W artykule „Nowa inwestycja: biometanownia w Domaszkowicach” omówiono starania BZK Energy związane z minimalizowaniem wpływu inwestycji na środowisko oraz zaangażowanie w dialog z lokalną społecznością. Wskazano, że BZK Energy zaproponowało wizyty studyjne w innych biogazowniach. Podkreślono też, że instalacja ma zostać zlokalizowana w odległości około 1100 m od najbliższych zabudowań, czyli kilka a nawet kilkanaście razy dalej niż biogazownie spotykane w Niemczech czy we Francji.

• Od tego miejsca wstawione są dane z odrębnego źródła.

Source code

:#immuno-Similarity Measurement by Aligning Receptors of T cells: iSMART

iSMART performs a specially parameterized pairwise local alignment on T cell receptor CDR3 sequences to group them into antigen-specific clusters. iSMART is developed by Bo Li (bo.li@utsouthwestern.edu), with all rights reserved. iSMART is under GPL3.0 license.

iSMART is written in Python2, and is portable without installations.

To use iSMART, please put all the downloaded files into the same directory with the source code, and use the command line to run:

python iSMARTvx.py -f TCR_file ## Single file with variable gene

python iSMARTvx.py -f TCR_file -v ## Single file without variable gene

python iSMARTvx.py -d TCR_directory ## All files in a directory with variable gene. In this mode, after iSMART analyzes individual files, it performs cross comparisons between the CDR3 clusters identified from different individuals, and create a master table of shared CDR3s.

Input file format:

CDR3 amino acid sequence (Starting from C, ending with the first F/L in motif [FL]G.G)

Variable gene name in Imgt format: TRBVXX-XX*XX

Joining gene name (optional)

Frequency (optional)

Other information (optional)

Artykułu na portalu Magazyn Biomasa wskazuje, że w Polsce pokutuje mnóstwo negatywnych stereotypów odnośnie biogazowni i ich wpływu na środowisko oraz pofermentu. W dobie social mediów często argumenty emocjonalne rozpowszechniane są znacznie szybciej od tych popartych faktami. Tymczasem odpady z produkcji rolniczej (obornik i gnojowica), zamiast od lat trafiać do biogazowni – jak w Europie Zachodniej – nadal wylewają się szerokim strumieniem na polskie pola. Wydzielają odory i metan, który zwiększa efekt cieplarniany.

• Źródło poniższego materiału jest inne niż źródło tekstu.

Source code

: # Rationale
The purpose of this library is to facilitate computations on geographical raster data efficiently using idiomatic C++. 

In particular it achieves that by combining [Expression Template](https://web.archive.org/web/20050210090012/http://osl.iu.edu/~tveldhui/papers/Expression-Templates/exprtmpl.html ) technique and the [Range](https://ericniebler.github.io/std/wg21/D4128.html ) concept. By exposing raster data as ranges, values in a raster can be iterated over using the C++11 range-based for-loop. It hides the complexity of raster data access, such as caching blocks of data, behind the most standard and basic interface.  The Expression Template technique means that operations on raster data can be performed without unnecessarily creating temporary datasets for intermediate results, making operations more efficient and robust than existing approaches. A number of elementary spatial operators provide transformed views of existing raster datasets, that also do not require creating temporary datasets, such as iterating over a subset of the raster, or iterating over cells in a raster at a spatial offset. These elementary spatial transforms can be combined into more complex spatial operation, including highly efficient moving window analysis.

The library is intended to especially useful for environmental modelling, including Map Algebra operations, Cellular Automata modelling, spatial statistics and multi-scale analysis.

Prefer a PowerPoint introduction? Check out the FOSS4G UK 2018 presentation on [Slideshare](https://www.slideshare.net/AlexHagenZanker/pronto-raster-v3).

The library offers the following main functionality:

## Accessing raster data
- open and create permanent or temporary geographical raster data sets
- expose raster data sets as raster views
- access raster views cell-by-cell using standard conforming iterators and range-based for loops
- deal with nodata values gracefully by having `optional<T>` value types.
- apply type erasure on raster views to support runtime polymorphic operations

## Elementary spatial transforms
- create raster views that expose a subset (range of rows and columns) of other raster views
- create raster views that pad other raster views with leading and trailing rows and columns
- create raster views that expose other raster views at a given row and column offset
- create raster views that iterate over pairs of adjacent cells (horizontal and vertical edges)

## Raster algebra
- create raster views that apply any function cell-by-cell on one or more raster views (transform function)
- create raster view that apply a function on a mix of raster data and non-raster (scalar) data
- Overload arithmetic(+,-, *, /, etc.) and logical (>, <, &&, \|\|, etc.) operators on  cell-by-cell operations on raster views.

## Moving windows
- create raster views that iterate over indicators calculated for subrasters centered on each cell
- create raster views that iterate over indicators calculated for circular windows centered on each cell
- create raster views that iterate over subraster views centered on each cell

Jak podkreśla w swojej wypowiedzi Jakub Augustynowicz, dyrektor ds. inwestycji w BZK Energy, lokalne społeczności w Polsce wciąż mają liczne obawy odnośnie inwestycji biogazowych. Dotychczasowe kampanie informacyjne skierowane do opinii publicznej były tylko kroplą w morzu potrzeb w zakresie komunikacji społecznej branży biogazowej.

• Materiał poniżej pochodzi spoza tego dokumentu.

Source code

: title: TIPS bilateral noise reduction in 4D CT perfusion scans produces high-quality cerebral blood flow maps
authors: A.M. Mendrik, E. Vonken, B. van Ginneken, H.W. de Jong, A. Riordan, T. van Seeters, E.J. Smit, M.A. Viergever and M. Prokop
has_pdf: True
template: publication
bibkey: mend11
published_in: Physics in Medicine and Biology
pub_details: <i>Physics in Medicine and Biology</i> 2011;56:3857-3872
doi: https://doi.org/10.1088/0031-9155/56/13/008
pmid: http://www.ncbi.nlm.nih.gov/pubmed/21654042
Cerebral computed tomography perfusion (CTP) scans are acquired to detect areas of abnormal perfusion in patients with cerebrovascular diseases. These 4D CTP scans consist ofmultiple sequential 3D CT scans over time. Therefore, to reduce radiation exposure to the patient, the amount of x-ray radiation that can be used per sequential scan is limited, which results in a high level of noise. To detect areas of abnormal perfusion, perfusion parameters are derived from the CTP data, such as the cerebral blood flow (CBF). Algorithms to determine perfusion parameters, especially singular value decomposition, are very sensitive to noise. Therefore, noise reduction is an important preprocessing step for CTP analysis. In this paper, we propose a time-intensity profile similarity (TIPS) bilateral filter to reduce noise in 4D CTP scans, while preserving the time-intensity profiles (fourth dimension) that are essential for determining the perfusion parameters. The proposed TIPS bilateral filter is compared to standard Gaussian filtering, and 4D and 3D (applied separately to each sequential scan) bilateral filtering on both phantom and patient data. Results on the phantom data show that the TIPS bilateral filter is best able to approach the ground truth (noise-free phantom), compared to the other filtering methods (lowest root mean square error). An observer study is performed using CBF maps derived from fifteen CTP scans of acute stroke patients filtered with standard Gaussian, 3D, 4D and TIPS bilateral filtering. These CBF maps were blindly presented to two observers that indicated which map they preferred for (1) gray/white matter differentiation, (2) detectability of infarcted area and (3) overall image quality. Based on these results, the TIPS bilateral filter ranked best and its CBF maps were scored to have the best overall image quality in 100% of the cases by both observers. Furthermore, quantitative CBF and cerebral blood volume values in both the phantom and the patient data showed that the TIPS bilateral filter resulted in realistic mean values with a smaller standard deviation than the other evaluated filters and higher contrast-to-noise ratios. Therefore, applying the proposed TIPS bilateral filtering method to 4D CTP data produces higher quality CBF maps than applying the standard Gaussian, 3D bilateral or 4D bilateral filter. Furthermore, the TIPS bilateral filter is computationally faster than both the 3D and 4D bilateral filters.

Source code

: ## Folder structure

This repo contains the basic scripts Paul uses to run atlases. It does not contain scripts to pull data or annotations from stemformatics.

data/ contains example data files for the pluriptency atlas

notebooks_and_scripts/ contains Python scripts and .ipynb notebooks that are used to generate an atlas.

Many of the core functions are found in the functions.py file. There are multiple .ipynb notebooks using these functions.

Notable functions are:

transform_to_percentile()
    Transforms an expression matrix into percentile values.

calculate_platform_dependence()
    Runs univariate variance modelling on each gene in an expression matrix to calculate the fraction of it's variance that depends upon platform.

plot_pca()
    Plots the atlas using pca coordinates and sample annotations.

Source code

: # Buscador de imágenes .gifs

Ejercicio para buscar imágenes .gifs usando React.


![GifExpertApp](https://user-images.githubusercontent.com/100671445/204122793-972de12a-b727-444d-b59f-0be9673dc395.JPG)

– Na poziomie lokalnym, ale i krajowym, nadal brak jest podstawowej wiedzy na temat inwestycji biogazowych i ich pozytywnego wpływu na społeczności lokalne w zakresie szeroko rozumianej ekologii – wskazuje Jakub Augustynowicz.
Biometanownia, będąca kluczowym projektem BZK Energy, jest na zaawansowanym etapie planowania. Obiekt może produkować biometan z wykorzystaniem odpadów z produkcji rolniczej. Roczna produkcja może docelowo wynosić 5 milionów m³. Wyprodukowany biometan byłby przekierowany do istniejącej w pobliżu inwestycji sieci gazowej.